Symbolic execution is a powerful software-analysis tool that can be used to automaticallylocate and even repair programming bugs. Essentially, it traces out every path that a program’s execution might take.

But it tends not to work well with applications written using today’s programming frameworks. An application might consist of only 1,000 lines of new code, but it will generally import functions — such as those that handle virtual buttons — from a programming framework, which includes huge libraries of frequently reused code. The additional burden of evaluating the imported code makes symbolic execution prohibitively time consuming.

Computer scientists address this problem by creating simple models of the imported libraries, which describe their interactions with new programs but don’t require line-by-line evaluation of their code. Building the models, however, is labor-intensive and error prone, and the models require regular updates, as programming frameworks are constantly evolving.

Researchers at MIT’s Computer Science and Artificial Intelligence Laboratory, working with colleagues at the University of Maryland, have taken an important step toward enabling symbolic execution of applications written using programming frameworks, with a system that automatically constructs models of framework libraries.

The researchers compared a model generated by their system with a widely used model of Java’s standard library of graphical-user-interface components, which had been laboriously constructed over a period of years. They found that their new model plugged several holes in the hand-coded one.

They described their results in a paper they presented last week at the International Conference on Software Engineering. Their work was funded by the National Science Foundation’s Expeditions Program.
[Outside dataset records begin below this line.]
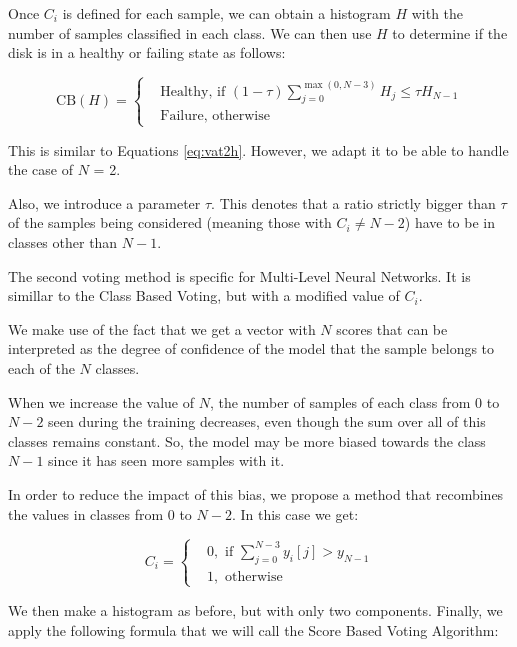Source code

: Once $C_i$ is defined for each sample, we can obtain a histogram $H$ with the number of samples classified in each class.
We can then use $H$ to determine if the disk is in a healthy or failing state as follows:

\begin{equation}\label{eq:class_based_voting}
    \text{CB}(H) = 
    \begin{cases}
        &\text{Healthy, if } (1-\tau)\sum_{j=0}^{\max(0,N-3)}H_j \leq \tau H_{N-1} \\
        & \text{Failure, otherwise} 
  \end{cases}
\end{equation}

This is similar to Equations \ref{eq:vat2h}.
However, we adapt it to be able to handle the case of $N$ = 2.

Also, we introduce a parameter $\tau$.
This denotes that a ratio strictly bigger than $\tau$ of the samples being considered (meaning those with $C_i \neq N-2$) have to be in classes other than $N-1$.

The second voting method is specific for Multi-Level Neural Networks.
It is simillar to the Class Based Voting, but with a modified value of $C_i$.

We make use of the fact that we get a vector with $N$ scores that can be interpreted as the degree of confidence of the model that the sample belongs to each of the $N$ classes.

When we increase the value of $N$, the number of samples of each class from $0$ to $N-2$ seen during the training decreases, even though the sum over all of this classes remains constant.
So, the model may be more biased towards the class $N-1$ since it has seen more samples with it.

In order to reduce the impact of this bias, we propose a method that recombines the values in classes from $0$ to $N-2$.
In this case we get:

\begin{equation}\label{eq:modified_class}
  C_i = 
  \begin{cases}
    & 0, \text{ if } \sum_{j=0}^{N-3} y_i[j] > y_{N-1} \\
    & 1, \text{ otherwise}
  \end{cases}
\end{equation}

We then make a histogram as before, but with only two components.
Finally, we apply the following formula that we will call the Score Based Voting Algorithm:

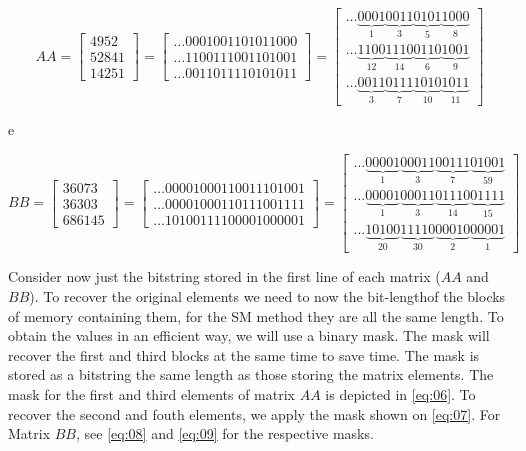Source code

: \documentclass[12pt]{article}
\begin{document}
\begin{equation}\label{eq:01}
	AA = \begin{bmatrix}
			4952\\ 
			52841\\ 
			14251
		\end{bmatrix} 
        =
        \begin{bmatrix}
			\ldots0001001101011000\\ 
			\ldots1100111001101001\\ 
			\ldots0011011110101011
		\end{bmatrix}
        =
        \begin{bmatrix}
\ldots\underbrace{0001}_{1}\underbrace{0011}_{3}\underbrace{0101}_{5}\underbrace
{1000}_{8}\\
\ldots\underbrace{1100}_{12}\underbrace{1110}_{14}\underbrace{0110}_{6}
\underbrace{1001}_{9}\\ 
\ldots\underbrace{0011}_{3}\underbrace{0111}_{7}\underbrace{1010}_{10}
\underbrace{1011}_{11}
		\end{bmatrix}
\end{equation}

e

\begin{equation}\label{eq:02}
	BB = \begin{bmatrix}
			36073\\ 
			36303\\ 
			686145
		\end{bmatrix}
        =
         \begin{bmatrix}
			\ldots00001000110011101001\\ 
			\ldots00001000110111001111\\ 
			\ldots10100111100001000001
		\end{bmatrix}
        =
        \begin{bmatrix}

\ldots\underbrace{00001}_{1}\underbrace{00011}_{3}\underbrace{00111}_{7}
\underbrace{01001}_{59}\\
\ldots\underbrace{00001}_{1}\underbrace{00011}_{3}\underbrace{01110}_{14}
\underbrace{01111}_{15}\\
\ldots\underbrace{10100}_{20}\underbrace{11110}_{30}\underbrace{00010}_{2}
\underbrace{00001}_{1}
		\end{bmatrix}
\end{equation}

Consider now just the bitstring stored in the first line of each matrix ($AA$
and $BB$). To recover the original elements we need to now the bit-lengthof
the blocks of memory containing them, for the SM method they are all the same
length. To obtain the values in an efficient way, we will use a binary mask.
The mask will recover the first and third blocks at the same time to save time.
The mask is stored as a bitstring the same length as those storing the matrix
elements. The mask for the first and third elements of matrix $AA$ is depicted
in \ref{eq:06}. To recover the second and fouth elements, we apply the mask
shown on \ref{eq:07}. For Matrix $BB$, see \ref{eq:08} and \ref{eq:09} for the
respective masks.
\end{document}
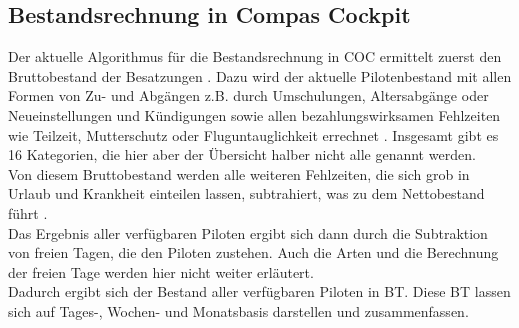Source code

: \documentclass [12pt, a4paper, oneside, titlepage, ngerman]{article}
\begin{document}
\subsection{Bestandsrechnung in Compas Cockpit}
Der aktuelle Algorithmus für die Bestandsrechnung in \ac{COC} ermittelt zuerst den Bruttobestand der Besatzungen \cite[vgl.][S.8]{capfunc}. 
Dazu wird der aktuelle Pilotenbestand mit allen Formen von Zu- und Abgängen z.B. durch Umschulungen, Altersabgänge oder Neueinstellungen und Kündigungen sowie allen bezahlungswirksamen Fehlzeiten wie Teilzeit, Mutterschutz oder Fluguntauglichkeit errechnet \cite[vgl.][S.19]{benutzerhandbuch}. Insgesamt gibt es 16 Kategorien, die hier aber der Übersicht halber nicht alle genannt werden. \\
Von diesem Bruttobestand werden alle weiteren Fehlzeiten, die sich grob in Urlaub und Krankheit einteilen lassen, subtrahiert, was zu dem Nettobestand führt \cite[vgl.][S.8]{capfunc}. \\
Das Ergebnis aller verfügbaren Piloten ergibt sich dann durch die Subtraktion von freien Tagen, die den Piloten zustehen. Auch die Arten und die Berechnung der freien Tage werden hier nicht weiter erläutert. \\
Dadurch ergibt sich der Bestand aller verfügbaren Piloten in \ac{BT}. Diese \ac{BT} lassen sich auf Tages-, Wochen- und Monatsbasis darstellen und zusammenfassen.
\end{document}
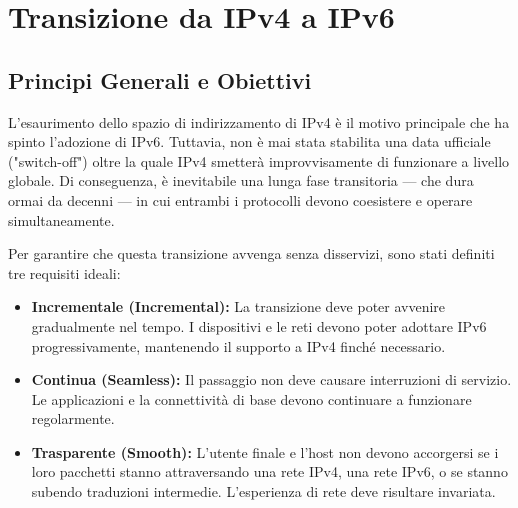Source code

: \chapter{Transizione da IPv4 a IPv6}

\section{Principi Generali e Obiettivi}
L'esaurimento dello spazio di indirizzamento di IPv4 è il motivo principale che ha spinto l'adozione di IPv6. Tuttavia, non è mai stata stabilita una data ufficiale ("switch-off") oltre la quale IPv4 smetterà improvvisamente di funzionare a livello globale. Di conseguenza, è inevitabile una lunga fase transitoria --- che dura ormai da decenni --- in cui entrambi i protocolli devono coesistere e operare simultaneamente.

Per garantire che questa transizione avvenga senza disservizi, sono stati definiti tre requisiti ideali:
\begin{itemize}
\item \textbf{Incrementale (Incremental):} La transizione deve poter avvenire gradualmente nel tempo. I dispositivi e le reti devono poter adottare IPv6 progressivamente, mantenendo il supporto a IPv4 finché necessario.
\item \textbf{Continua (Seamless):} Il passaggio non deve causare interruzioni di servizio. Le applicazioni e la connettività di base devono continuare a funzionare regolarmente.
\item \textbf{Trasparente (Smooth):} L'utente finale e l'host non devono accorgersi se i loro pacchetti stanno attraversando una rete IPv4, una rete IPv6, o se stanno subendo traduzioni intermedie. L'esperienza di rete deve risultare invariata.
\end{itemize}

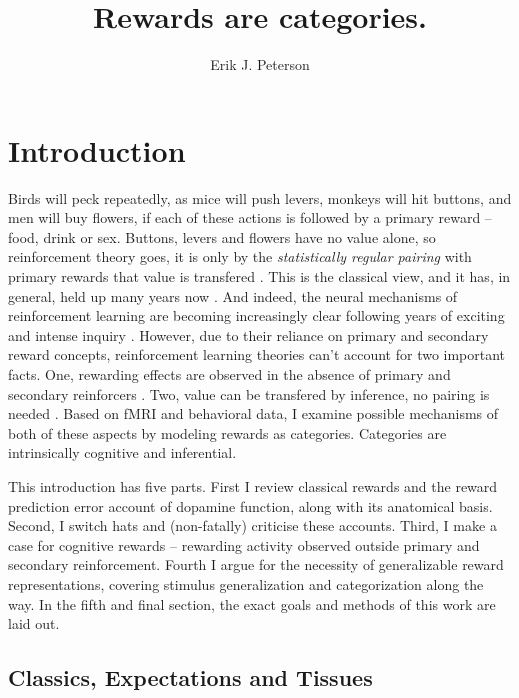 \documentclass[doc,12pt]{apa}        %
\title{Rewards are categories.}
\author{Erik J. Peterson} \affiliation{Dept. of Psychology \\ Colorado State University \\ Fort Collins, CO}
\begin{document}
 
\maketitle
\doublespacing

\section{Introduction} %
\label{sec:introduction}
Birds will peck repeatedly, as mice will push levers, monkeys will hit buttons, and men will buy flowers, if each of these actions is followed by a primary reward -- food, drink or sex.  Buttons, levers and flowers have no value alone, so reinforcement theory goes, it is only by the \emph{statistically regular pairing} with primary rewards that value is transfered \cite{Rescorla:1988p8743}.  This is the classical view, and it has, in general, held up many years now \cite{iversen:2007aa}.  And indeed, the neural mechanisms of reinforcement learning are becoming increasingly clear following years of exciting and intense inquiry \cite{Glimcher:2011p8464, Montague:2006mz}.  However, due to their reliance on primary and secondary reward concepts, reinforcement learning theories can't account for two important facts.  One, rewarding effects are observed in the absence of primary and secondary reinforcers \cite{Hayden:2009p6545, Lohrenz:2007p7240, Tricomi:2008p6663, Jimura:2010p8305}. Two, value can be transfered by inference, no pairing is needed \cite{BrombergMartin:2010p7223, Hampton:2006p2577}.  Based on fMRI and behavioral data, I examine possible mechanisms of both of these aspects by modeling rewards as categories.  Categories are intrinsically cognitive and inferential.

This introduction has five parts.  First I review classical rewards and the reward prediction error account of dopamine function, along with its anatomical basis.  Second, I switch hats and (non-fatally) criticise these accounts. Third, I make a case for cognitive rewards -- rewarding activity observed outside primary and secondary reinforcement. Fourth I argue for the necessity of generalizable reward representations, covering stimulus generalization and categorization along the way.  In the fifth and final section, the exact goals and methods of this work are laid out.

\subsection{Classics, Expectations and Tissues} %
\label{sub:c_and_e}
\end{document}
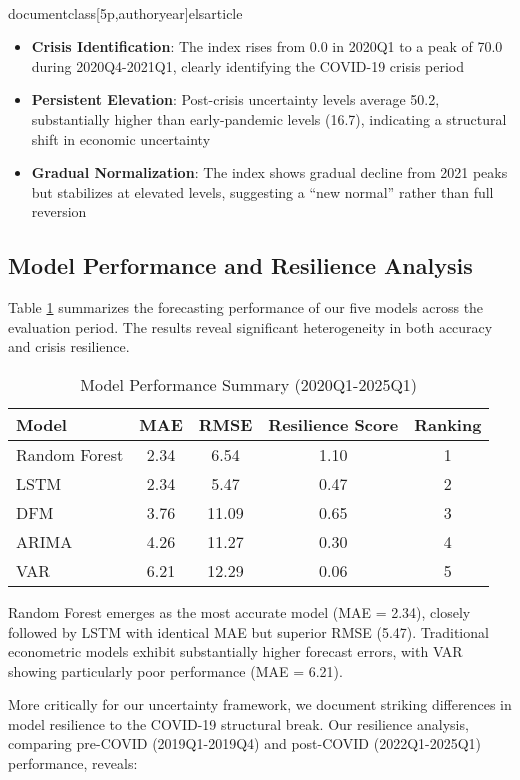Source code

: \\documentclass[5p,authoryear]{elsarticle}
\begin{document}
{\begin{itemize}
    \item \textbf{Crisis Identification}: The index rises from 0.0 in 2020Q1 to a peak of 70.0 during 2020Q4-2021Q1, clearly identifying the COVID-19 crisis period
    \item \textbf{Persistent Elevation}: Post-crisis uncertainty levels average 50.2, substantially higher than early-pandemic levels (16.7), indicating a structural shift in economic uncertainty
    \item \textbf{Gradual Normalization}: The index shows gradual decline from 2021 peaks but stabilizes at elevated levels, suggesting a ``new normal'' rather than full reversion
\end{itemize}

\subsection{Model Performance and Resilience Analysis}

Table \ref{tab:model_performance} summarizes the forecasting performance of our five models across the evaluation period. The results reveal significant heterogeneity in both accuracy and crisis resilience.

\begin{table}[h]
\centering
\caption{Model Performance Summary (2020Q1-2025Q1)}
\label{tab:model_performance}
\begin{tabular}{lcccc}
\toprule
Model & MAE & RMSE & Resilience Score & Ranking \\
\midrule
Random Forest & 2.34 & 6.54 & 1.10 & 1 \\
LSTM & 2.34 & 5.47 & 0.47 & 2 \\
DFM & 3.76 & 11.09 & 0.65 & 3 \\
ARIMA & 4.26 & 11.27 & 0.30 & 4 \\
VAR & 6.21 & 12.29 & 0.06 & 5 \\
\bottomrule
\end{tabular}
\end{table}

Random Forest emerges as the most accurate model (MAE = 2.34), closely followed by LSTM with identical MAE but superior RMSE (5.47). Traditional econometric models exhibit substantially higher forecast errors, with VAR showing particularly poor performance (MAE = 6.21).

More critically for our uncertainty framework, we document striking differences in model resilience to the COVID-19 structural break. Our resilience analysis, comparing pre-COVID (2019Q1-2019Q4) and post-COVID (2022Q1-2025Q1) performance, reveals:

}
\end{document}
“Forty years ago, if you wanted to write a program, you went in, you wrote the code, and basically all the code you wrote was the code that executed,” says Armando Solar-Lezama, an associate professor of electrical engineering and computer science at MIT, whose group led the new work. “But today, if you want to write a program, you go and bring in these huge frameworks and these huge pieces of functionality that you then glue together, and you write a little code to get them to interact with each other. If you don’t understand what that big framework is doing, you’re not even going to know where your program is going to start executing.”